Collected data entries
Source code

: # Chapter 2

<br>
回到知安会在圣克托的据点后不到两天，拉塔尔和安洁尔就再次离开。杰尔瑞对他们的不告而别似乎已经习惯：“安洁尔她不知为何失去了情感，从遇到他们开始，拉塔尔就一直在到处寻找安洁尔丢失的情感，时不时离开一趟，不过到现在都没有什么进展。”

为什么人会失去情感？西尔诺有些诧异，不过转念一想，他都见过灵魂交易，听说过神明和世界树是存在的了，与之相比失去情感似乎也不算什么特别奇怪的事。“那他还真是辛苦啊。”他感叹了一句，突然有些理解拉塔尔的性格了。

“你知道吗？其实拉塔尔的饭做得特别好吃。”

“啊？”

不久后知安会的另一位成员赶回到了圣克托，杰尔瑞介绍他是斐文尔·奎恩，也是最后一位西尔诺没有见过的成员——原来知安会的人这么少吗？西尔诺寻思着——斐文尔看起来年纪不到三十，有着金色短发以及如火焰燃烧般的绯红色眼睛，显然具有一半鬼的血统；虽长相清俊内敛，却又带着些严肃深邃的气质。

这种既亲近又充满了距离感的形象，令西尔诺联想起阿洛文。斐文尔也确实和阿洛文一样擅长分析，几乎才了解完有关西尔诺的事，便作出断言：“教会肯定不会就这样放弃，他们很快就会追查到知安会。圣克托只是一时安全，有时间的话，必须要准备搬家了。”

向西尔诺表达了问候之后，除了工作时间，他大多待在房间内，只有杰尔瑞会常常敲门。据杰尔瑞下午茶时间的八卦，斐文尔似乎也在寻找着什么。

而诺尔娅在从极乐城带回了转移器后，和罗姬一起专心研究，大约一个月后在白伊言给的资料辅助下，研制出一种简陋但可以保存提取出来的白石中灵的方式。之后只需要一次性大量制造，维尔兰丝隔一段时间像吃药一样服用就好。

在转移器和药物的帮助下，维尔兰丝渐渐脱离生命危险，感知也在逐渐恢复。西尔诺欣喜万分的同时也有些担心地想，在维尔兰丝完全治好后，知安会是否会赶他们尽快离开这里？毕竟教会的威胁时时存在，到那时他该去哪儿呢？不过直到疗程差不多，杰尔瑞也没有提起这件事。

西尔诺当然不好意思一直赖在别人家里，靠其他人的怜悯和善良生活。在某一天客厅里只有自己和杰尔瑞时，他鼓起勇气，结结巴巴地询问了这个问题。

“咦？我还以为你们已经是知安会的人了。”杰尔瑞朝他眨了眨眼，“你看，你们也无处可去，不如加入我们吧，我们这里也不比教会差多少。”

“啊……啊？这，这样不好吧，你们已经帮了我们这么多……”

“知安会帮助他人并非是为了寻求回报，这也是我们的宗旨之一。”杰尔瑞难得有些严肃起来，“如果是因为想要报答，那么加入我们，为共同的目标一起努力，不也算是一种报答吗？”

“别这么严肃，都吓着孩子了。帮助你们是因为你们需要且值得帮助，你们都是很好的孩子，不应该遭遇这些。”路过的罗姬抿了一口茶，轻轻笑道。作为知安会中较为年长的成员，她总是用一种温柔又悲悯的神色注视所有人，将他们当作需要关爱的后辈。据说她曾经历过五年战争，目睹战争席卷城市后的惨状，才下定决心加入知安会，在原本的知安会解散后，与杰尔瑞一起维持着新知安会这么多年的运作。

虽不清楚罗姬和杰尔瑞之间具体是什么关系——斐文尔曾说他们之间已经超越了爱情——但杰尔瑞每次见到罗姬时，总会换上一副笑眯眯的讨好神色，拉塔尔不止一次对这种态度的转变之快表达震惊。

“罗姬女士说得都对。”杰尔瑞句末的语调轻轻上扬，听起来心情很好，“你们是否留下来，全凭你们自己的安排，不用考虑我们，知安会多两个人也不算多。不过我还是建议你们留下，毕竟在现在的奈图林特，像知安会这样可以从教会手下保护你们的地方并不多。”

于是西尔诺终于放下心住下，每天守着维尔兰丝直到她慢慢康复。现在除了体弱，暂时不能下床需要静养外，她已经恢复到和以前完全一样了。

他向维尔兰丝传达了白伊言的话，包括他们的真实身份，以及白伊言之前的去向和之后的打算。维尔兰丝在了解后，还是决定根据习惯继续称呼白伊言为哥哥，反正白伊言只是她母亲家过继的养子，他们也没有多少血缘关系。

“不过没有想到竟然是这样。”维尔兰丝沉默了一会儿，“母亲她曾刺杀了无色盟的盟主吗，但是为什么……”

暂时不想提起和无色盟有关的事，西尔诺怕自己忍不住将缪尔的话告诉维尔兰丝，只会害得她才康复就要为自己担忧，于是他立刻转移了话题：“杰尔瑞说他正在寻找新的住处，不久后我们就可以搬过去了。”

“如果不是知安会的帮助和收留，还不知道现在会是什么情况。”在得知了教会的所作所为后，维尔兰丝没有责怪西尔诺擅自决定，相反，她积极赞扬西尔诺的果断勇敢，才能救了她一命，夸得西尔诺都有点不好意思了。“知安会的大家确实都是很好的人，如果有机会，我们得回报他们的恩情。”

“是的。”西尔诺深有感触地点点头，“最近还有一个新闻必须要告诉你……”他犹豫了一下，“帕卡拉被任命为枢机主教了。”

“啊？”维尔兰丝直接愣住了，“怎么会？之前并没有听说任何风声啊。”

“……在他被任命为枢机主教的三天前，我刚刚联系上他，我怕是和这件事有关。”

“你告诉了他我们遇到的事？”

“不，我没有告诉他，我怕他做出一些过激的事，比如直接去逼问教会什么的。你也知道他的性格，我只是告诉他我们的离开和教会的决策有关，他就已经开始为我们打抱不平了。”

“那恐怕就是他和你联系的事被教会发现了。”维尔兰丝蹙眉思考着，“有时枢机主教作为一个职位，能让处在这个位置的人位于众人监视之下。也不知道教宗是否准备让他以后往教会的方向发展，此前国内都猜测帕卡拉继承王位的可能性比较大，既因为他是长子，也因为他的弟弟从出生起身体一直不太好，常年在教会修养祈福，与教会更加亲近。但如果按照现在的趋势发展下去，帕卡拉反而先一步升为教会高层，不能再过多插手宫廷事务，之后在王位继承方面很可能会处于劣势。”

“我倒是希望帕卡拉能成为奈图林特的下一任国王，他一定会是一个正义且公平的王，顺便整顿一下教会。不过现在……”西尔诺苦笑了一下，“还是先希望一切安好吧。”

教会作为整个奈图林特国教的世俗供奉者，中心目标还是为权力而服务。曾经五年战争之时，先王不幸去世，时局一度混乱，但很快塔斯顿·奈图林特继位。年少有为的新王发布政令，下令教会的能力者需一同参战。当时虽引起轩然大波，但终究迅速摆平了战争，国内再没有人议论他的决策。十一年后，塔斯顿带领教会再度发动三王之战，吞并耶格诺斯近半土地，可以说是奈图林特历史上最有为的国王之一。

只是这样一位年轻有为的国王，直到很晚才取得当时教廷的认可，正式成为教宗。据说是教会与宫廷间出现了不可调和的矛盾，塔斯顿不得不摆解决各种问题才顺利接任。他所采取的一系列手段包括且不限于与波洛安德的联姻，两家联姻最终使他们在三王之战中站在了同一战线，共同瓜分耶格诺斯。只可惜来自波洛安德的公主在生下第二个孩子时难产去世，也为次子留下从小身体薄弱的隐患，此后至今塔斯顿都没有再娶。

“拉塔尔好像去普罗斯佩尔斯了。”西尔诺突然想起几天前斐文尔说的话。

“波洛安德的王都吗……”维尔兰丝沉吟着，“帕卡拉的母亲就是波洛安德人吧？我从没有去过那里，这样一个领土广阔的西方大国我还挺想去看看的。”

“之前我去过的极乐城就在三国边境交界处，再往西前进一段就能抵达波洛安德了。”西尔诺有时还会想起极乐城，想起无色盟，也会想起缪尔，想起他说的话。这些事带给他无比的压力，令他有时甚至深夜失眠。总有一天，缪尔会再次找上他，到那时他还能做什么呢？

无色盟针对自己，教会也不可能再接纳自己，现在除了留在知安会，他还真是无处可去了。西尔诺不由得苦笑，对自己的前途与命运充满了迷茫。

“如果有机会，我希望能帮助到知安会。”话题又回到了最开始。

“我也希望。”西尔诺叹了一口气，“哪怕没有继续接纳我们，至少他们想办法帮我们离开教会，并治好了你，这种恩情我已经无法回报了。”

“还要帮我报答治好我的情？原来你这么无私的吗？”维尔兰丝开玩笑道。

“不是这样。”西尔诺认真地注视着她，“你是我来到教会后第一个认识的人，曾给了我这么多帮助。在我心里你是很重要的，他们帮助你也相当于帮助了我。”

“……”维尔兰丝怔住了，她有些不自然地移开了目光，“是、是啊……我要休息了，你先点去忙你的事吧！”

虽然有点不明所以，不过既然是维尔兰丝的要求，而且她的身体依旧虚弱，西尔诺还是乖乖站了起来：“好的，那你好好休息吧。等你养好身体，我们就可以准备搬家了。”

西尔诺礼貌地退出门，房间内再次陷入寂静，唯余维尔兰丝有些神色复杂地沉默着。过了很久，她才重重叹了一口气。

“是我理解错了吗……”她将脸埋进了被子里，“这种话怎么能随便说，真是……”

Exercise aim> Go through the data above from its first line and copy each line exactly, stopping once the line with "不久后知安会的另一位成员赶回" has been copied.

Answer space>
Source code

: # Chapter 2

<br>
回到知安会在圣克托的据点后不到两天，拉塔尔和安洁尔就再次离开。杰尔瑞对他们的不告而别似乎已经习惯：“安洁尔她不知为何失去了情感，从遇到他们开始，拉塔尔就一直在到处寻找安洁尔丢失的情感，时不时离开一趟，不过到现在都没有什么进展。”

为什么人会失去情感？西尔诺有些诧异，不过转念一想，他都见过灵魂交易，听说过神明和世界树是存在的了，与之相比失去情感似乎也不算什么特别奇怪的事。“那他还真是辛苦啊。”他感叹了一句，突然有些理解拉塔尔的性格了。

“你知道吗？其实拉塔尔的饭做得特别好吃。”

“啊？”

不久后知安会的另一位成员赶回到了圣克托，杰尔瑞介绍他是斐文尔·奎恩，也是最后一位西尔诺没有见过的成员——原来知安会的人这么少吗？西尔诺寻思着——斐文尔看起来年纪不到三十，有着金色短发以及如火焰燃烧般的绯红色眼睛，显然具有一半鬼的血统；虽长相清俊内敛，却又带着些严肃深邃的气质。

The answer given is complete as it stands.